Rizieq menyerahkan diri ke Polda Metro Jaya dan dimintai keterangan dalam kasus ujaran kebencian dan kerumunan massa, selama lebih dari 6 jam. Setelah itu, ia ditetapkan sebagai tersangka karena melanggar 2 pasal sekaligus, mengenai hate speech dan pasal kekarantinaan.
Kedatangan sang habib ini melegakan, karena ia akhirnya mau bertanggungjawab atas perbuatannya.
Akan tetapi, di Ciamis ada ratusan pendukung Rizieq yang nekat datang beramai-ramai ke Polres Ciamis. Mereka sebelumnya berkumpul di Masjid Agung Ciamis lalu melakukan long march ke kantor polisi.
Akhirnya ratusan pendukung itu menyatakan keinginannya, agar sang habib dibebaskan oleh Polda Metro Jaya.
Selain itu, mereka malah menyerahkan diri beramai-ramai dan meminta agar Habib Rizieq dibebaskan saja.
Tentu saja permintaan ini tidak dikabulkan, karena bukan wewenang Polres Ciamis. Seorang tersangka juga tidak bisa seenaknya digantikan oleh orang lain. Ratusan pendukung Rizieq masih awam dan tidak memahaminya, dan perbuatan mereka sangat menginterverensi hukum.
Lagipula apa mereka pernah membaca peraturan tentang penggantian tersangka dari 1 orang ke orang lain? Mustahil ada di Indonesia, bahkan di luar negeri sekalipun. Entah mereka terlalu polos atau lupa saat menghafal pasal-pasal ketika sekolah dulu, sampai mau menyerahkan diri. Indonesia adalah negara hukum, dan mereka harus menghormati proses hukumnya. Jangan malah seenaknya sendiri.

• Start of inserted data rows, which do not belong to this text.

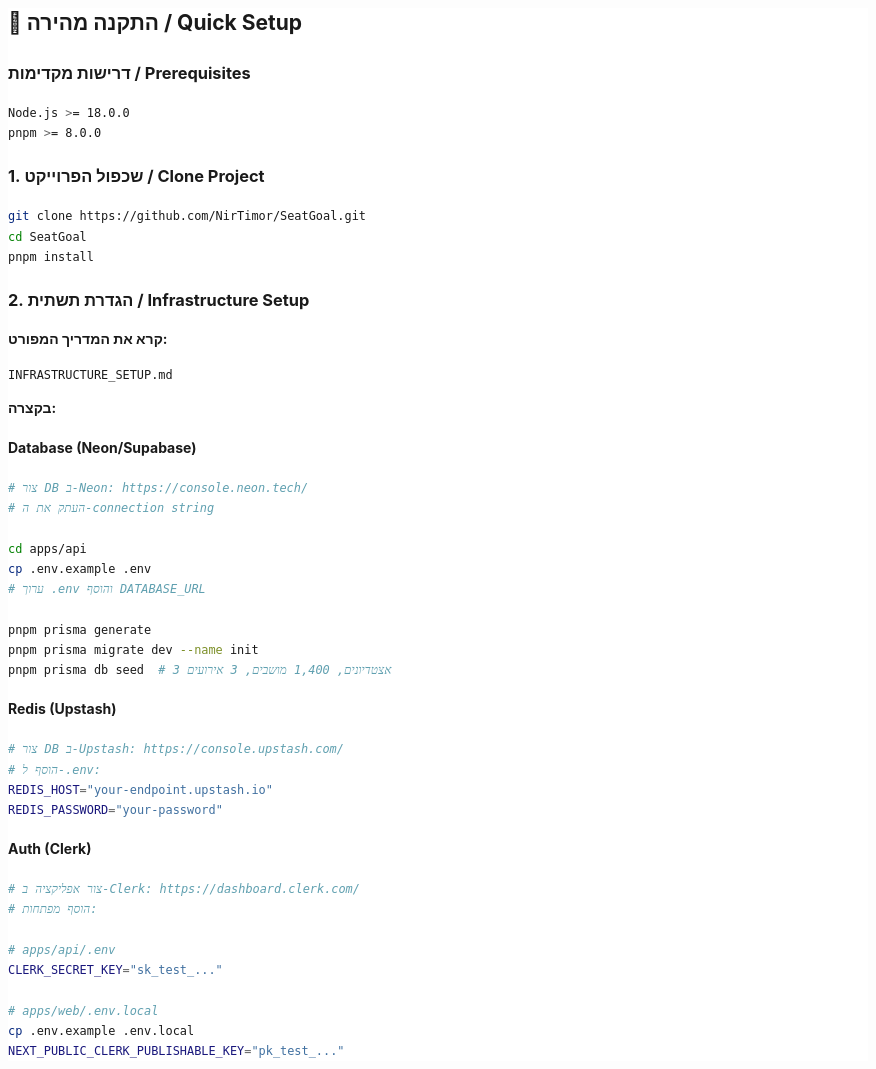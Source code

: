 ## 🚀 התקנה מהירה / Quick Setup

### דרישות מקדימות / Prerequisites
```bash
Node.js >= 18.0.0
pnpm >= 8.0.0
```

### 1. שכפול הפרוייקט / Clone Project
```bash
git clone https://github.com/NirTimor/SeatGoal.git
cd SeatGoal
pnpm install
```

### 2. הגדרת תשתית / Infrastructure Setup

**קרא את המדריך המפורט:**
```
INFRASTRUCTURE_SETUP.md
```

**בקצרה:**

#### Database (Neon/Supabase)
```bash
# צור DB ב-Neon: https://console.neon.tech/
# העתק את ה-connection string

cd apps/api
cp .env.example .env
# ערוך .env והוסף DATABASE_URL

pnpm prisma generate
pnpm prisma migrate dev --name init
pnpm prisma db seed  # 3 אצטדיונים, 1,400 מושבים, 3 אירועים
```

#### Redis (Upstash)
```bash
# צור DB ב-Upstash: https://console.upstash.com/
# הוסף ל-.env:
REDIS_HOST="your-endpoint.upstash.io"
REDIS_PASSWORD="your-password"
```

#### Auth (Clerk)
```bash
# צור אפליקציה ב-Clerk: https://dashboard.clerk.com/
# הוסף מפתחות:

# apps/api/.env
CLERK_SECRET_KEY="sk_test_..."

# apps/web/.env.local
cp .env.example .env.local
NEXT_PUBLIC_CLERK_PUBLISHABLE_KEY="pk_test_..."
```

Serbuan pendukung Rizieq ini mengejutkan, karena fanatisme mereka melebih batas. Untuk apa rela dipenjara jika hanya menggantikan posisi Rizieq yang jelas bersalah? Bayangkan efek negatif ke depannya jika mereka ada di dalam bui. Pertama, anak dan istri akan terancam kelaparan, karena pencari nafkah utama malah berada di penjara, padahal mereka tak bersalah dan jadi korban.
Kedua, pendukung sang habib akan mendapat stereotype negatif di kalangan masyarakat karena pernah masuk penjara, walau atas kemauan sendiri. Apa dikiranya di penjara itu enak dan mendapat nasi cadong gratis? Padahal kebebasan jadi terenggut dan harus mengkuti program yang ada di sana, sampai masa hukuman selesai.
Polisi Henry Yosodiningrat menyatakan bahwa polisi tak boleh gentar dalam menghadapi ancaman kelompok radikal yang memaksakan kehendak. Aksi yang mengganggu ketertiban umum berpotensi menciptakan konflik sosial. Dalam artian ketika pendukung Rizieq nekat menggeruduk Polres Cimahi, ditakutkan akan ada pertikaian sosial ke depannya.
Saat ada pembubaran massa, maka akan ada oknum yang memprovokasi dan membenturkan antara polisi dengan masyarakat. Mereka mengembuskan isu bahwa suara rakyat dibungkam. Padahal polisi adalah sahabat rakyat dan mereka bertugas untuk menjaga ketertiban dan keamanan sosial. Masyarakat diminta untuk tak termakan isu tersebut.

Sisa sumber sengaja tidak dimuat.